▶ **THE INPUT**:

#####

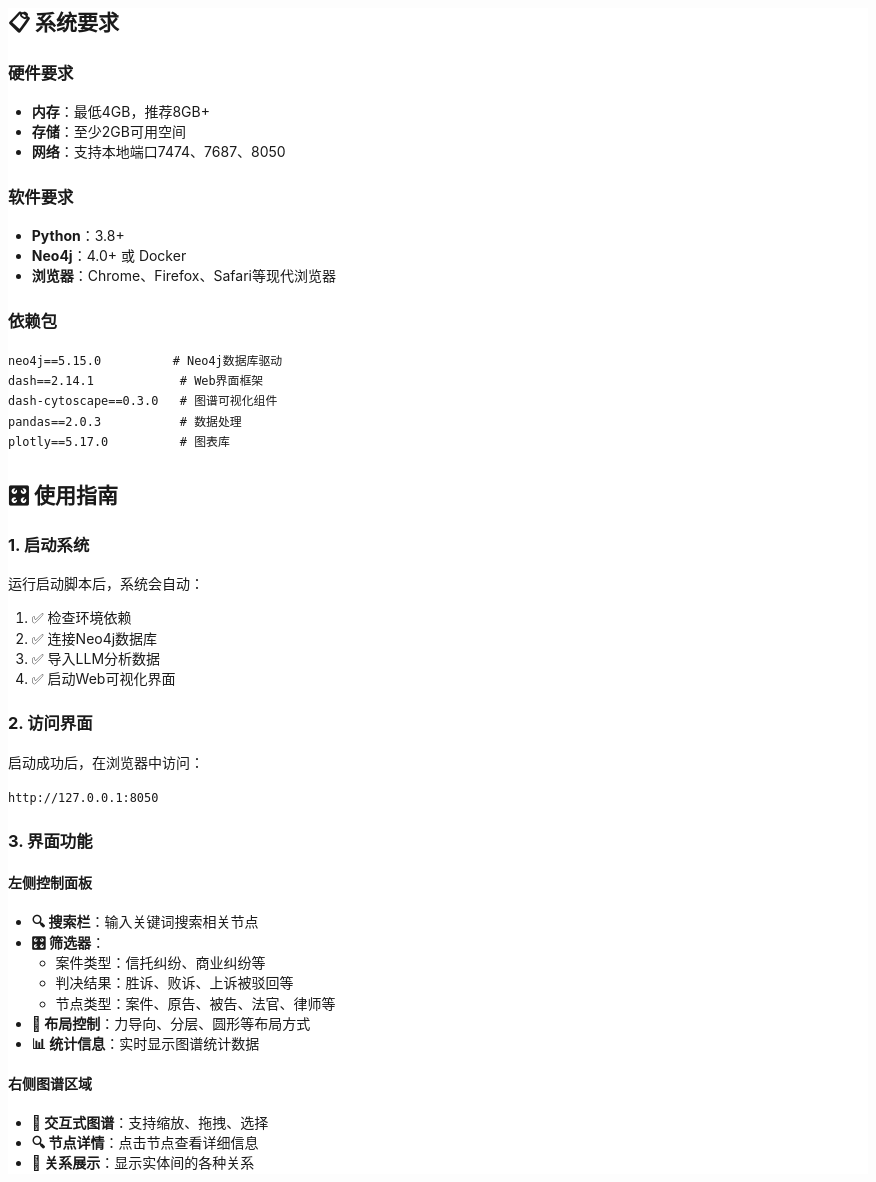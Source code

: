 ## 📋 系统要求

### 硬件要求
- **内存**：最低4GB，推荐8GB+
- **存储**：至少2GB可用空间
- **网络**：支持本地端口7474、7687、8050

### 软件要求
- **Python**：3.8+ 
- **Neo4j**：4.0+ 或 Docker
- **浏览器**：Chrome、Firefox、Safari等现代浏览器

### 依赖包
```
neo4j==5.15.0          # Neo4j数据库驱动
dash==2.14.1            # Web界面框架
dash-cytoscape==0.3.0   # 图谱可视化组件
pandas==2.0.3           # 数据处理
plotly==5.17.0          # 图表库
```

## 🎛️ 使用指南

### 1. 启动系统

运行启动脚本后，系统会自动：
1. ✅ 检查环境依赖
2. ✅ 连接Neo4j数据库  
3. ✅ 导入LLM分析数据
4. ✅ 启动Web可视化界面

### 2. 访问界面

启动成功后，在浏览器中访问：
```
http://127.0.0.1:8050
```

### 3. 界面功能

#### 左侧控制面板
- **🔍 搜索栏**：输入关键词搜索相关节点
- **🎛️ 筛选器**：
  - 案件类型：信托纠纷、商业纠纷等
  - 判决结果：胜诉、败诉、上诉被驳回等
  - 节点类型：案件、原告、被告、法官、律师等
- **📐 布局控制**：力导向、分层、圆形等布局方式
- **📊 统计信息**：实时显示图谱统计数据

#### 右侧图谱区域
- **🎨 交互式图谱**：支持缩放、拖拽、选择
- **🔍 节点详情**：点击节点查看详细信息
- **🎯 关系展示**：显示实体间的各种关系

#####

▶ **WHAT TO WORK ON**:
If the word "dash" is on a line above, return that line.

▶ **SOLUTION FOR THIS PROBLEM**:
dash==2.14.1            # Web界面框架
dash-cytoscape==0.3.0   # 图谱可视化组件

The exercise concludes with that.